Add 1 Teaspoon of Salt Per Quart Jar
Add 1 Teaspoon of Salt Per Quart Jar

See that string we missed? We didn’t see it until looking at the pictures. It’ll be ok, we’ll remove it when we eat them. It isn’t desirable, but it is not a catastrophe.

Fill with water from cooked beans to 1 inch headspace. Double check headspace and remove or add water as needed.

Checking for 1 Inch Headspace
Checking for 1 Inch Headspace

Wipe rims clean, center hot lids on jar, tighten rings until fingertip tight. Do not over tighten.

Pressure Can

Low acid foods (like peas, beans, potatoes, carrots, and meats) must be preserved in a pressure canner. Place jars into preheated pressure canner using jar grabber. Quart and pint jars can be combined in a single canning session. However, if you are using a tall pressure canner and are filling with a second layer of jars make sure your first layer are all of the same size (except maybe the center ones). Securely place the lid on the pressure canner. Turn heat to high and allow canner to vent for 10 minutes. Apply 10 pounds of pressure. Once 10 pounds of pressure have been reached process for 25 minutes for quarts and 20 minutes for pints. Adjust heat as needed to maintain 10 pounds of pressure.

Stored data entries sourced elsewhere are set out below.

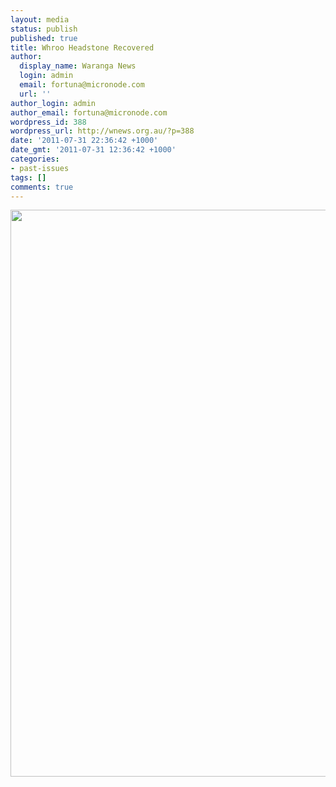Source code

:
 ```yaml
---
layout: media
status: publish
published: true
title: Whroo Headstone Recovered
author:
  display_name: Waranga News
  login: admin
  email: fortuna@micronode.com
  url: ''
author_login: admin
author_email: fortuna@micronode.com
wordpress_id: 388
wordpress_url: http://wnews.org.au/?p=388
date: '2011-07-31 22:36:42 +1000'
date_gmt: '2011-07-31 12:36:42 +1000'
categories:
- past-issues
tags: []
comments: true
---
```


<a href="{{ site.url }}/images/2011/07/frontpage-20110728.pdf"><img class="alignnone size-full wp-image-387" title="Front Page - 28 July 2011" src="{{ site.url }}/images/2011/07/frontpage-20110728.png" alt="" width="624" height="907" /></a>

When the time is up turn the heat off and wait for dial/gauge to register 0 pounds of pressure. Do not attempt to rush this process or remove the weight early. Once it has reached 0 pounds of pressure remove the weight and canner lid. Remove the jars with a jar grabber and set on a towel with an inch or so of space between them to cool. It does not take long to start hearing the pops of the centers sealing. Music to our ears! After 24 hours check all lids for a proper seal. Properly sealed lids will not flex up and down when pressed in the center.